Сталин отреагировал телеграммой-молнией (16 апреля 1933 года), в тот же день Шолохов пишет ответное письмо с множеством новых подробностей, присовокупляя:

«Письмо к Вам — единственное, что написал с ноября прошлого года. Для творческой работы последние полгода были вычеркнуты. Зато сейчас буду работать с удесятеренной энергией»[349]. 30 апреля 1933 года Шолохов пишет Е. Г. Левицкой: «Я бы хотел видеть такого человека, который сохранил бы оптимизм и внимательность к себе и ближним при условии, когда вокруг него сотнями мрут от голода люди, а тысячи и десятки тысяч ползают опухшие и потерявшие облик человеческий. <…> Сейчас я несколько распрямился: послал хозяину два письма (единственный продукт „творчества“ за полгода) <…>»[350].

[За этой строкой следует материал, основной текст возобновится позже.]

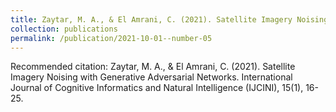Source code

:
```yaml
---
title: Zaytar, M. A., & El Amrani, C. (2021). Satellite Imagery Noising with Generative Adversarial Networks. International Journal of Cognitive Informatics and Natural Intelligence (IJCINI), 15(1), 16-25.
collection: publications
permalink: /publication/2021-10-01--number-05
---
```


Recommended citation: Zaytar, M. A., & El Amrani, C. (2021). Satellite Imagery Noising with Generative Adversarial Networks. International Journal of Cognitive Informatics and Natural Intelligence (IJCINI), 15(1), 16-25.
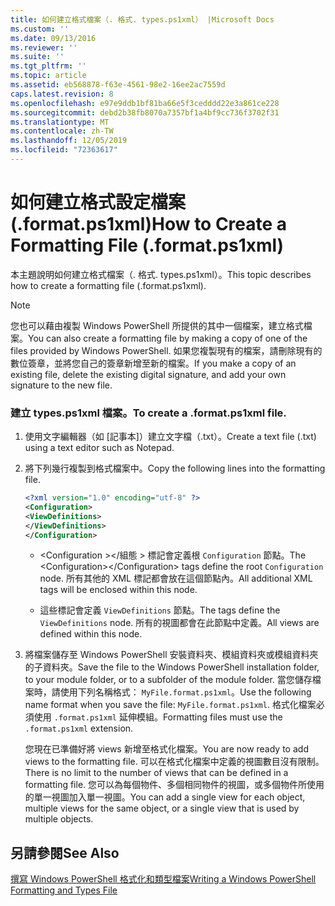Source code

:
 ```yaml
---
title: 如何建立格式檔案（. 格式. types.ps1xml） |Microsoft Docs
ms.custom: ''
ms.date: 09/13/2016
ms.reviewer: ''
ms.suite: ''
ms.tgt_pltfrm: ''
ms.topic: article
ms.assetid: eb568878-f63e-4561-98e2-16ee2ac7559d
caps.latest.revision: 8
ms.openlocfilehash: e97e9ddb1bf81ba66e5f3cedddd22e3a861ce228
ms.sourcegitcommit: debd2b38fb8070a7357bf1a4bf9cc736f3702f31
ms.translationtype: MT
ms.contentlocale: zh-TW
ms.lasthandoff: 12/05/2019
ms.locfileid: "72363617"
---
```

# <a name="how-to-create-a-formatting-file-formatps1xml"></a><span data-ttu-id="9acf6-102">如何建立格式設定檔案 (.format.ps1xml)</span><span class="sxs-lookup"><span data-stu-id="9acf6-102">How to Create a Formatting File (.format.ps1xml)</span></span>

<span data-ttu-id="9acf6-103">本主題說明如何建立格式檔案（. 格式. types.ps1xml）。</span><span class="sxs-lookup"><span data-stu-id="9acf6-103">This topic describes how to create a formatting file (.format.ps1xml).</span></span>

> [!NOTE]
> <span data-ttu-id="9acf6-104">您也可以藉由複製 Windows PowerShell 所提供的其中一個檔案，建立格式檔案。</span><span class="sxs-lookup"><span data-stu-id="9acf6-104">You can also create a formatting file by making a copy of one of the files provided by Windows PowerShell.</span></span> <span data-ttu-id="9acf6-105">如果您複製現有的檔案，請刪除現有的數位簽章，並將您自己的簽章新增至新的檔案。</span><span class="sxs-lookup"><span data-stu-id="9acf6-105">If you make a copy of an existing file, delete the existing digital signature, and add your own signature to the new file.</span></span>

### <a name="to-create-a-formatps1xml-file"></a><span data-ttu-id="9acf6-106">建立 types.ps1xml 檔案。</span><span class="sxs-lookup"><span data-stu-id="9acf6-106">To create a .format.ps1xml file.</span></span>

1. <span data-ttu-id="9acf6-107">使用文字編輯器（如 [記事本]）建立文字檔（.txt）。</span><span class="sxs-lookup"><span data-stu-id="9acf6-107">Create a text file (.txt) using a text editor such as Notepad.</span></span>

2. <span data-ttu-id="9acf6-108">將下列幾行複製到格式檔案中。</span><span class="sxs-lookup"><span data-stu-id="9acf6-108">Copy the following lines into the formatting file.</span></span>

   ```xml
   <?xml version="1.0" encoding="utf-8" ?>
   <Configuration>
   <ViewDefinitions>
   </ViewDefinitions>
   </Configuration>
   ```

   - <span data-ttu-id="9acf6-109">\<Configuration >\</組態 > 標記會定義根 `Configuration` 節點。</span><span class="sxs-lookup"><span data-stu-id="9acf6-109">The \<Configuration>\</Configuration> tags define the root `Configuration` node.</span></span> <span data-ttu-id="9acf6-110">所有其他的 XML 標記都會放在這個節點內。</span><span class="sxs-lookup"><span data-stu-id="9acf6-110">All additional XML tags will be enclosed within this node.</span></span>

   - <span data-ttu-id="9acf6-111">這些<ViewDefinitions></ViewDefinitions>標記會定義 `ViewDefinitions` 節點。</span><span class="sxs-lookup"><span data-stu-id="9acf6-111">The <ViewDefinitions></ViewDefinitions> tags define the `ViewDefinitions` node.</span></span> <span data-ttu-id="9acf6-112">所有的視圖都會在此節點中定義。</span><span class="sxs-lookup"><span data-stu-id="9acf6-112">All views are defined within this node.</span></span>

3. <span data-ttu-id="9acf6-113">將檔案儲存至 Windows PowerShell 安裝資料夾、模組資料夾或模組資料夾的子資料夾。</span><span class="sxs-lookup"><span data-stu-id="9acf6-113">Save the file to the Windows PowerShell installation folder, to your module folder, or to a subfolder of the module folder.</span></span> <span data-ttu-id="9acf6-114">當您儲存檔案時，請使用下列名稱格式： `MyFile.format.ps1xml`。</span><span class="sxs-lookup"><span data-stu-id="9acf6-114">Use the following name format when you save the file:  `MyFile.format.ps1xml`.</span></span> <span data-ttu-id="9acf6-115">格式化檔案必須使用 `.format.ps1xml` 延伸模組。</span><span class="sxs-lookup"><span data-stu-id="9acf6-115">Formatting files must use the `.format.ps1xml` extension.</span></span>

   <span data-ttu-id="9acf6-116">您現在已準備好將 views 新增至格式化檔案。</span><span class="sxs-lookup"><span data-stu-id="9acf6-116">You are now ready to add views to the formatting file.</span></span> <span data-ttu-id="9acf6-117">可以在格式化檔案中定義的視圖數目沒有限制。</span><span class="sxs-lookup"><span data-stu-id="9acf6-117">There is no limit to the number of views that can be defined in a formatting file.</span></span> <span data-ttu-id="9acf6-118">您可以為每個物件、多個相同物件的視圖，或多個物件所使用的單一視圖加入單一視圖。</span><span class="sxs-lookup"><span data-stu-id="9acf6-118">You can add a single view for each object, multiple views for the same object, or a single view that is used by multiple objects.</span></span>

## <a name="see-also"></a><span data-ttu-id="9acf6-119">另請參閱</span><span class="sxs-lookup"><span data-stu-id="9acf6-119">See Also</span></span>

[<span data-ttu-id="9acf6-120">撰寫 Windows PowerShell 格式化和類型檔案</span><span class="sxs-lookup"><span data-stu-id="9acf6-120">Writing a Windows PowerShell Formatting and Types File</span></span>](./writing-a-powershell-formatting-file.md)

16 сентября 1937 года генеральный секретарь Союза писателей В. Ставский информирует Сталина:

«В связи с тревожными сообщениями о поведении Михаила Шолохова я побывал у него в станице Вешенской. <…> М. Шолохов до сих пор не сдал ни 4-й книги „Тихого Дона“, ни 2-й книги „Поднятой целины“. Он говорит, что обстановка и условия его жизни в Вешенском районе лишили его возможности писать». Шолохов дает Ставскому прочитать 300 страниц 4-го тома «Тихого Дона». «Удручающее впечатление производит картина разрушения хутора Татарского, смерть Дарьи и Натальи Мелеховых, общий тон разрушения и какой-то безнадежности, лежащей на всех трехстах страницах» (заметим, что все это останется в тексте, который автор начнет печатать в «Новом мире» с ноября того же года). «Какова же Вешенская обстановка у Шолохова? Три месяца тому назад арестован б. секретарь Вешенского райкома ВКП(б) Луговой — самый большой политический и личный друг Шолохова». Арестована целая группа близких ему людей. «Шолохов решительно, категорически заявляет, что никаких разногласий с политикой партии и правительства у него нет, но дело Лугового вызывает у него большие сомнения в действиях местных властей».